[Task description]:
Lines with "localhost" in them are to be located in the listing below and copied.

::::::

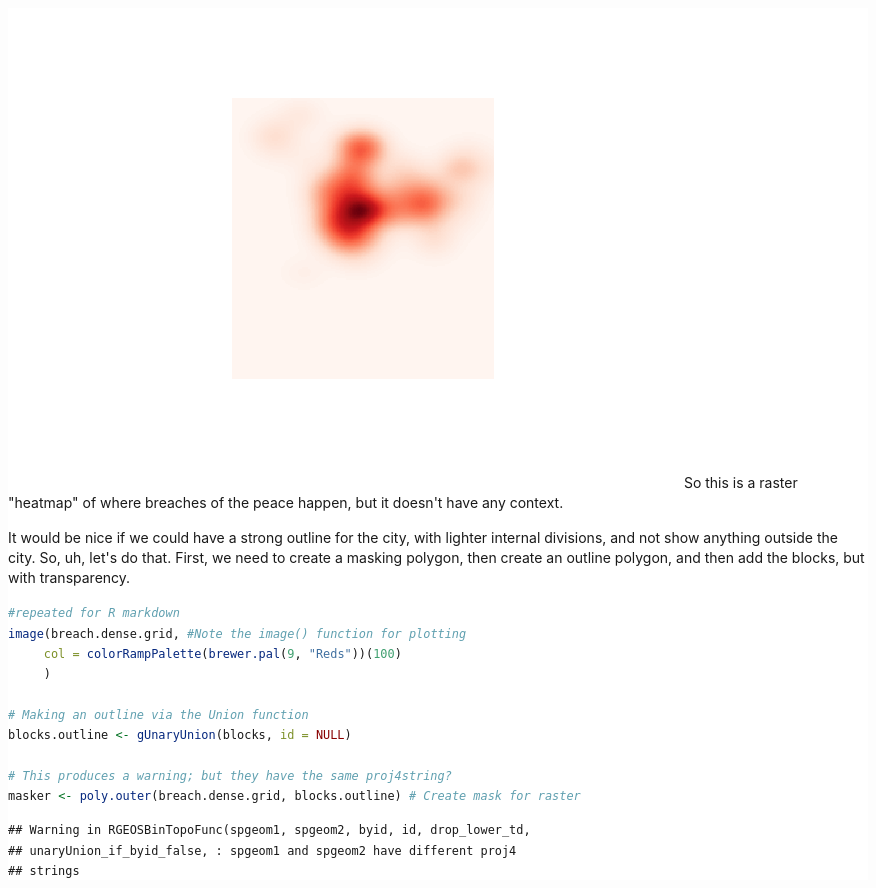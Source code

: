 ![](GDS2017_Visualization_Tutorial_files/figure-markdown_github/unnamed-chunk-60-1.png) So this is a raster "heatmap" of where breaches of the peace happen, but it doesn't have any context.

It would be nice if we could have a strong outline for the city, with lighter internal divisions, and not show anything outside the city. So, uh, let's do that. First, we need to create a masking polygon, then create an outline polygon, and then add the blocks, but with transparency.

``` r
#repeated for R markdown
image(breach.dense.grid, #Note the image() function for plotting
     col = colorRampPalette(brewer.pal(9, "Reds"))(100)
     )

# Making an outline via the Union function
blocks.outline <- gUnaryUnion(blocks, id = NULL)

# This produces a warning; but they have the same proj4string?
masker <- poly.outer(breach.dense.grid, blocks.outline) # Create mask for raster
```

    ## Warning in RGEOSBinTopoFunc(spgeom1, spgeom2, byid, id, drop_lower_td,
    ## unaryUnion_if_byid_false, : spgeom1 and spgeom2 have different proj4
    ## strings
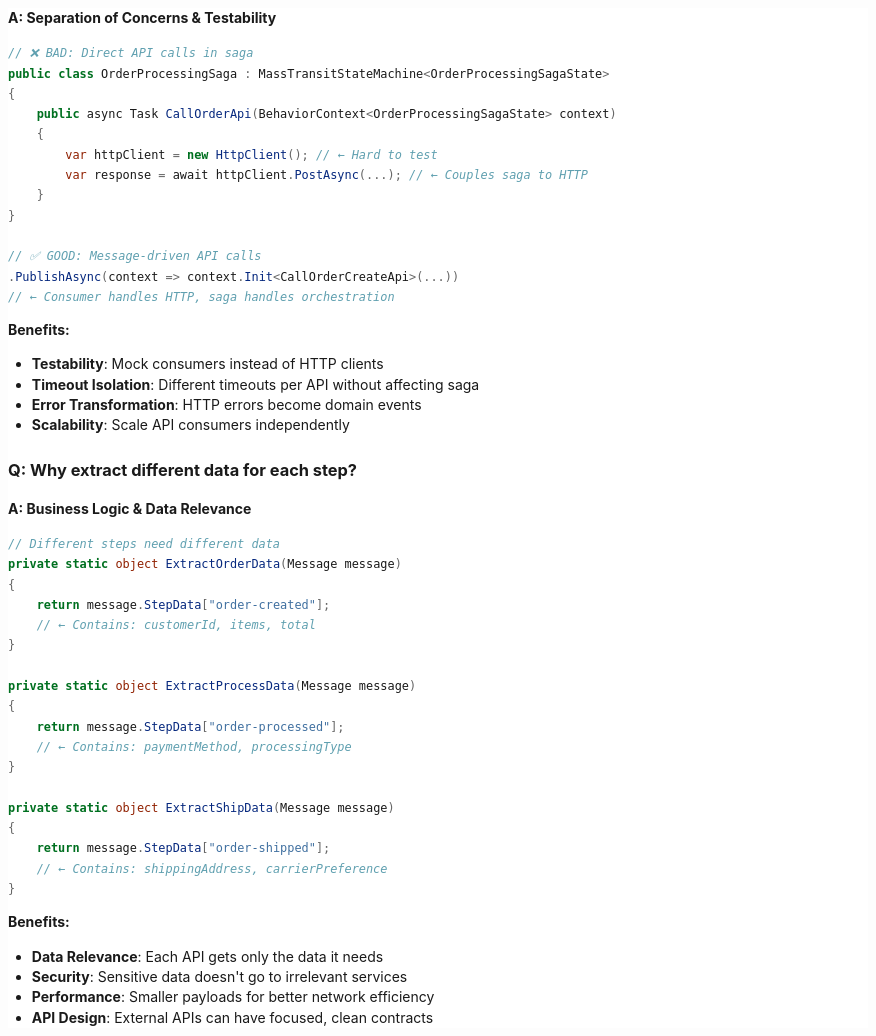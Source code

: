 **A: Separation of Concerns & Testability**
```csharp
// ❌ BAD: Direct API calls in saga
public class OrderProcessingSaga : MassTransitStateMachine<OrderProcessingSagaState>
{
    public async Task CallOrderApi(BehaviorContext<OrderProcessingSagaState> context)
    {
        var httpClient = new HttpClient(); // ← Hard to test
        var response = await httpClient.PostAsync(...); // ← Couples saga to HTTP
    }
}

// ✅ GOOD: Message-driven API calls
.PublishAsync(context => context.Init<CallOrderCreateApi>(...))
// ← Consumer handles HTTP, saga handles orchestration
```

**Benefits:**
- **Testability**: Mock consumers instead of HTTP clients
- **Timeout Isolation**: Different timeouts per API without affecting saga
- **Error Transformation**: HTTP errors become domain events
- **Scalability**: Scale API consumers independently

### **Q: Why extract different data for each step?**

**A: Business Logic & Data Relevance**
```csharp
// Different steps need different data
private static object ExtractOrderData(Message message)
{
    return message.StepData["order-created"];  
    // ← Contains: customerId, items, total
}

private static object ExtractProcessData(Message message)  
{
    return message.StepData["order-processed"];
    // ← Contains: paymentMethod, processingType
}

private static object ExtractShipData(Message message)
{
    return message.StepData["order-shipped"];
    // ← Contains: shippingAddress, carrierPreference
}
```

**Benefits:**
- **Data Relevance**: Each API gets only the data it needs
- **Security**: Sensitive data doesn't go to irrelevant services
- **Performance**: Smaller payloads for better network efficiency
- **API Design**: External APIs can have focused, clean contracts
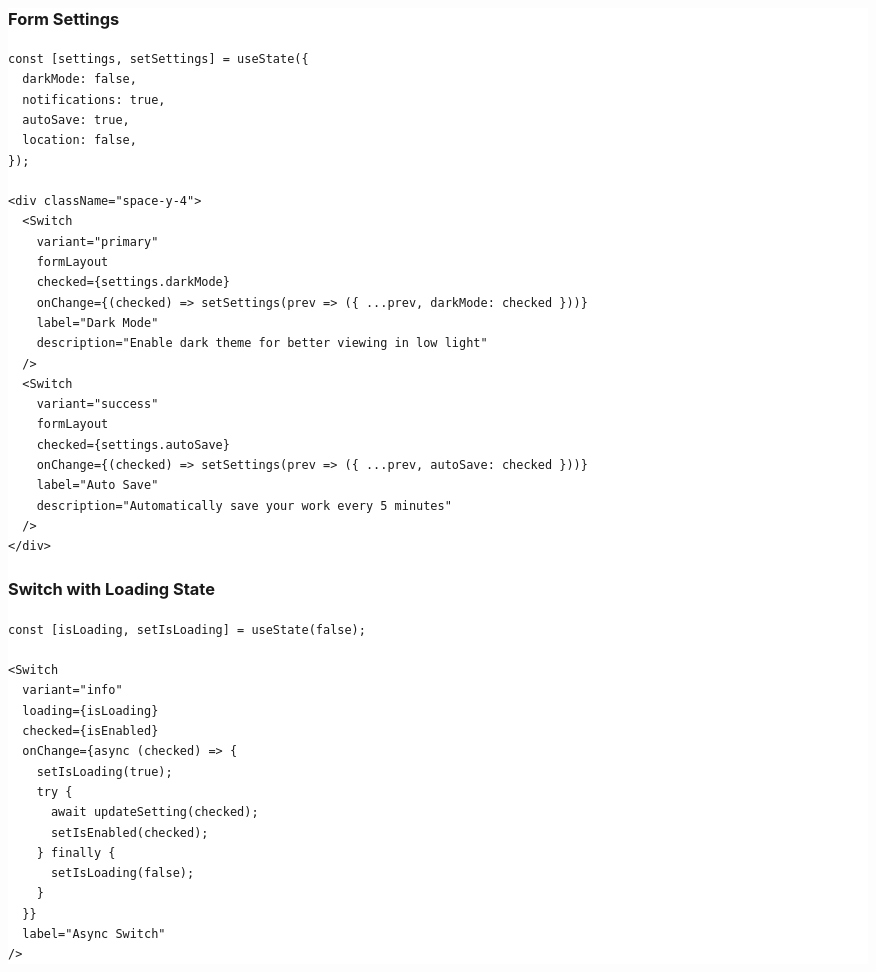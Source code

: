 ### Form Settings

```tsx
const [settings, setSettings] = useState({
  darkMode: false,
  notifications: true,
  autoSave: true,
  location: false,
});

<div className="space-y-4">
  <Switch 
    variant="primary"
    formLayout
    checked={settings.darkMode} 
    onChange={(checked) => setSettings(prev => ({ ...prev, darkMode: checked }))}
    label="Dark Mode"
    description="Enable dark theme for better viewing in low light"
  />
  <Switch 
    variant="success"
    formLayout
    checked={settings.autoSave} 
    onChange={(checked) => setSettings(prev => ({ ...prev, autoSave: checked }))}
    label="Auto Save"
    description="Automatically save your work every 5 minutes"
  />
</div>
```

### Switch with Loading State

```tsx
const [isLoading, setIsLoading] = useState(false);

<Switch 
  variant="info"
  loading={isLoading}
  checked={isEnabled} 
  onChange={async (checked) => {
    setIsLoading(true);
    try {
      await updateSetting(checked);
      setIsEnabled(checked);
    } finally {
      setIsLoading(false);
    }
  }}
  label="Async Switch"
/>
```

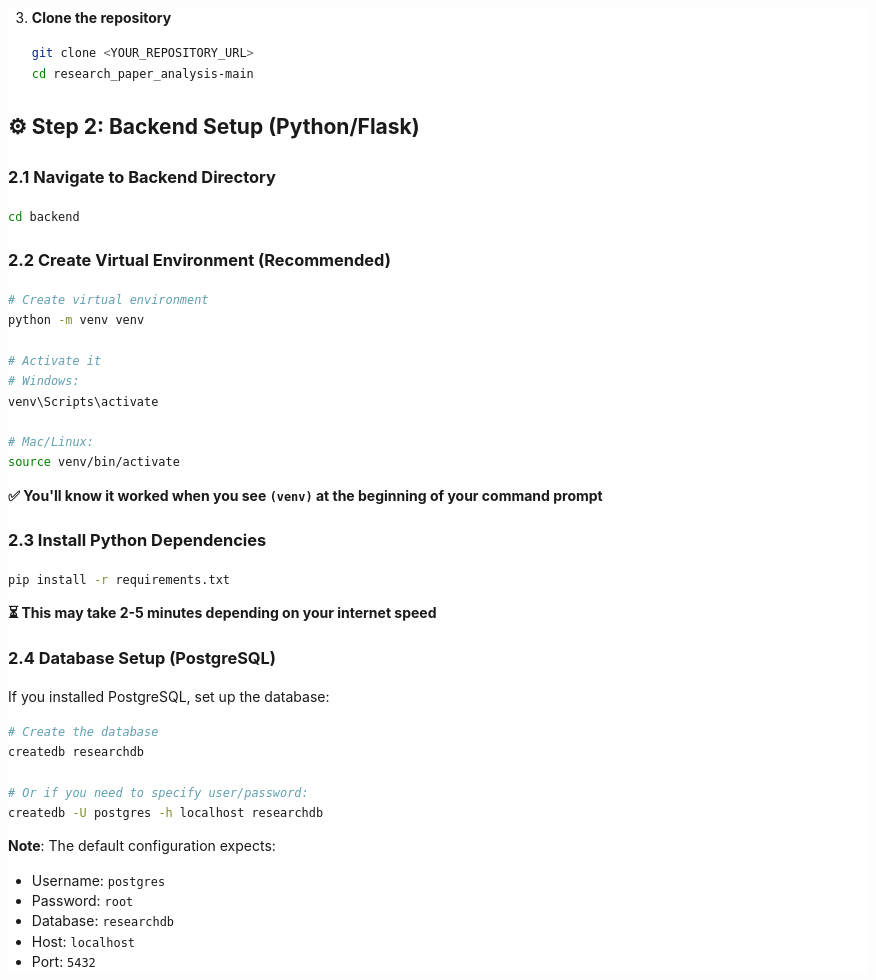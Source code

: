 3. **Clone the repository**
   ```bash
   git clone <YOUR_REPOSITORY_URL>
   cd research_paper_analysis-main
   ```

## ⚙️ Step 2: Backend Setup (Python/Flask)

### 2.1 Navigate to Backend Directory
```bash
cd backend
```

### 2.2 Create Virtual Environment (Recommended)
```bash
# Create virtual environment
python -m venv venv

# Activate it
# Windows:
venv\Scripts\activate

# Mac/Linux:
source venv/bin/activate
```

**✅ You'll know it worked when you see `(venv)` at the beginning of your command prompt**

### 2.3 Install Python Dependencies
```bash
pip install -r requirements.txt
```

**⏳ This may take 2-5 minutes depending on your internet speed**

### 2.4 Database Setup (PostgreSQL)

If you installed PostgreSQL, set up the database:

```bash
# Create the database
createdb researchdb

# Or if you need to specify user/password:
createdb -U postgres -h localhost researchdb
```

**Note**: The default configuration expects:
- Username: `postgres`
- Password: `root`
- Database: `researchdb`
- Host: `localhost`
- Port: `5432`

::::::

[Answer box]:
createdb -U postgres -h localhost researchdb
- Host: `localhost`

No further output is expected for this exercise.